But in the 3.10 output the securityContext field is blank.

I'll try to look into this, hopefully someone else can chime in with more wisdom in the meantime.

Comment 18 Scott Dodson 2018-05-18 02:13:31 UTC
Is the following configured in 3.9 but not 3.10 on the nodes in /etc/origin/node/node-config.yaml

volumeConfig:
  localQuota:
    perFSGroup

I'm not aware of any changes in registry actual deployment.

Comment 19 Scott Dodson 2018-05-18 02:14:21 UTC
Alexi,

Any ideas on why the registry would have fsGroup set in 3.9 but not 3.10?

Comment 20 Alexey Gladkov 2018-05-21 13:08:23 UTC
I don't know. We didn't change it.

Comment 23 Jose A. Rivera 2018-05-30 18:49:10 UTC
Scott, I checked the node-config templates and the volumeConfig stanza is the same between 3.9 and 3.10. Any other ideas?
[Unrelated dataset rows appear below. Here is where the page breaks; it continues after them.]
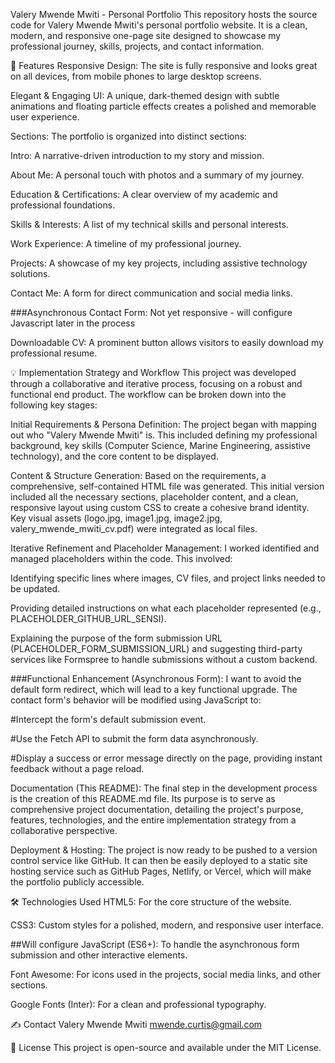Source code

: Valery Mwende Mwiti - Personal Portfolio
This repository hosts the source code for Valery Mwende Mwiti's personal portfolio website. It is a clean, modern, and responsive one-page site designed to showcase my professional journey, skills, projects, and contact information.

🌟 Features
Responsive Design: The site is fully responsive and looks great on all devices, from mobile phones to large desktop screens.

Elegant & Engaging UI: A unique, dark-themed design with subtle animations and floating particle effects creates a polished and memorable user experience.

Sections: The portfolio is organized into distinct sections:

Intro: A narrative-driven introduction to my story and mission.

About Me: A personal touch with photos and a summary of my journey.

Education & Certifications: A clear overview of my academic and professional foundations.

Skills & Interests: A list of my technical skills and personal interests.

Work Experience: A timeline of my professional journey.

Projects: A showcase of my key projects, including assistive technology solutions.

Contact Me: A form for direct communication and social media links.

###Asynchronous Contact Form: Not yet responsive - will configure Javascript later in the process

Downloadable CV: A prominent button allows visitors to easily download my professional resume.

💡 Implementation Strategy and Workflow
This project was developed through a collaborative and iterative process, focusing on a robust and functional end product. The workflow can be broken down into the following key stages:

Initial Requirements & Persona Definition: The project began with mapping out who "Valery Mwende Mwiti" is. This included defining my professional background, key skills (Computer Science, Marine Engineering, assistive technology), and the core content to be displayed.

Content & Structure Generation: Based on the requirements, a comprehensive, self-contained HTML file was generated. This initial version included all the necessary sections, placeholder content, and a clean, responsive layout using custom CSS to create a cohesive brand identity. Key visual assets (logo.jpg, image1.jpg, image2.jpg, valery_mwende_mwiti_cv.pdf) were integrated as local files.

Iterative Refinement and Placeholder Management: I worked identified and managed placeholders within the code. This involved:

Identifying specific lines where images, CV files, and project links needed to be updated.

Providing detailed instructions on what each placeholder represented (e.g., PLACEHOLDER_GITHUB_URL_SENSI).

Explaining the purpose of the form submission URL (PLACEHOLDER_FORM_SUBMISSION_URL) and suggesting third-party services like Formspree to handle submissions without a custom backend.

###Functional Enhancement (Asynchronous Form): I want to avoid the default form redirect, which will lead to a key functional upgrade. The contact form's behavior will be modified using JavaScript to:

#Intercept the form's default submission event.

#Use the Fetch API to submit the form data asynchronously.

#Display a success or error message directly on the page, providing instant feedback without a page reload.

Documentation (This README): The final step in the development process is the creation of this README.md file. Its purpose is to serve as comprehensive project documentation, detailing the project's purpose, features, technologies, and the entire implementation strategy from a collaborative perspective.

Deployment & Hosting: The project is now ready to be pushed to a version control service like GitHub. It can then be easily deployed to a static site hosting service such as GitHub Pages, Netlify, or Vercel, which will make the portfolio publicly accessible.

🛠️ Technologies Used
HTML5: For the core structure of the website.

CSS3: Custom styles for a polished, modern, and responsive user interface.

##Will configure JavaScript (ES6+): To handle the asynchronous form submission and other interactive elements.

Font Awesome: For icons used in the projects, social media links, and other sections.

Google Fonts (Inter): For a clean and professional typography.


✍️ Contact
Valery Mwende Mwiti
mwende.curtis@gmail.com

📜 License
This project is open-source and available under the MIT License.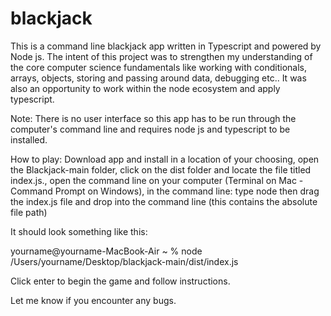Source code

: # blackjack

This is a command line blackjack app written in Typescript and powered by Node js. The intent of this project was to strengthen my understanding of the core computer science fundamentals like working with conditionals, arrays, objects, storing and passing around data, debugging etc.. It was also an opportunity to work within the node ecosystem and apply typescript. 

Note:
There is no user interface so this app has to be run through the computer's command line and requires node js and typescript to be installed. 

How to play:
Download app and install in a location of your choosing, open the Blackjack-main folder, click on the dist folder and locate the file titled index.js., open the command line on your computer (Terminal on Mac - Command Prompt on Windows), in the command line: type node then drag the index.js file and drop into the command line (this contains the absolute file path)

It should look something like this: 

yourname@yourname-MacBook-Air ~ % node /Users/yourname/Desktop/blackjack-main/dist/index.js 

Click enter to begin the game and follow instructions.

Let me know if you encounter any bugs.



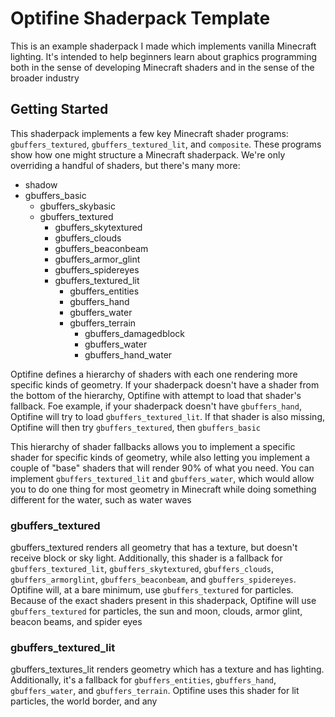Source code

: # Optifine Shaderpack Template

This is an example shaderpack I made which implements vanilla Minecraft lighting. It's intended to help beginners learn about graphics programming both in the sense of developing Minecraft shaders and in the sense of the broader industry

## Getting Started

This shaderpack implements a few key Minecraft shader programs: `gbuffers_textured`, `gbuffers_textured_lit`, and `composite`. These programs show how one might structure a Minecraft shaderpack. We're only overriding a handful of shaders, but there's many more:

- shadow
- gbuffers_basic
  - gbuffers_skybasic
  - gbuffers_textured
    - gbuffers_skytextured
    - gbuffers_clouds
    - gbuffers_beaconbeam
    - gbuffers_armor_glint
    - gbuffers_spidereyes
    - gbuffers_textured_lit
      - gbuffers_entities
      - gbuffers_hand
      - gbuffers_water
      - gbuffers_terrain
        - gbuffers_damagedblock
        - gbuffers_water
        - gbuffers_hand_water


Optifine defines a hierarchy of shaders with each one rendering more specific kinds of geometry. If your shaderpack doesn't have a shader from the bottom of the hierarchy, Optifine with attempt to load that shader's fallback. Foe example, if your shaderpack doesn't have `gbuffers_hand`, Optifine will try to load `gbuffers_textured_lit`. If that shader is also missing, Optifine will then try `gbuffers_textured`, then `gbuffers_basic`

This hierarchy of shader fallbacks allows you to implement a specific shader for specific kinds of geometry, while also letting you implement a couple of "base" shaders that will render 90% of what you need. You can implement `gbuffers_textured_lit` and `gbuffers_water`, which would allow you to do one thing for most geometry in Minecraft while doing something different for the water, such as water waves

### gbuffers_textured
gbuffers_textured renders all geometry that has a texture, but doesn't receive block or sky light. Additionally, this shader is a fallback for `gbuffers_textured_lit`, `gbuffers_skytextured`, `gbuffers_clouds`, `gbuffers_armorglint`, `gbuffers_beaconbeam`, and `gbuffers_spidereyes`. Optifine will, at a bare minimum, use `gbuffers_textured` for particles. Because of the exact shaders present in this shaderpack, Optifine will use `gbuffers_textured` for particles, the sun and moon, clouds, armor glint, beacon beams, and spider eyes

### gbuffers_textured_lit
gbuffers_textures_lit renders geometry which has a texture and has lighting. Additionally, it's a fallback for `gbuffers_entities`, `gbuffers_hand`, `gbuffers_water`, and `gbuffers_terrain`. Optifine uses this shader for lit particles, the world border, and any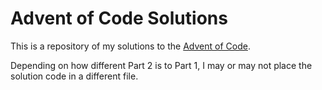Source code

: # Advent of Code Solutions

This is a repository of my solutions to the [Advent of Code](https://adventofcode.com/).

Depending on how different Part 2 is to Part 1, I may or may not place the solution code in a different file.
Comment 24 Scott Dodson 2018-05-30 19:52:17 UTC
There were some volumeConfig changes that were recently added to 3.10 to account for changes in Origin. Lets retest with the latest openshift-ansible.

https://github.com/openshift/openshift-ansible/pull/8450

Which is included in openshift-ansible-3.10.0-0.51.0 and later.

Comment 25 Wenkai Shi 2018-06-04 02:37:08 UTC
Verified with version openshift-ansible-3.10.0-0.54.0.git.0.537c485.el7, it doesn't appear now.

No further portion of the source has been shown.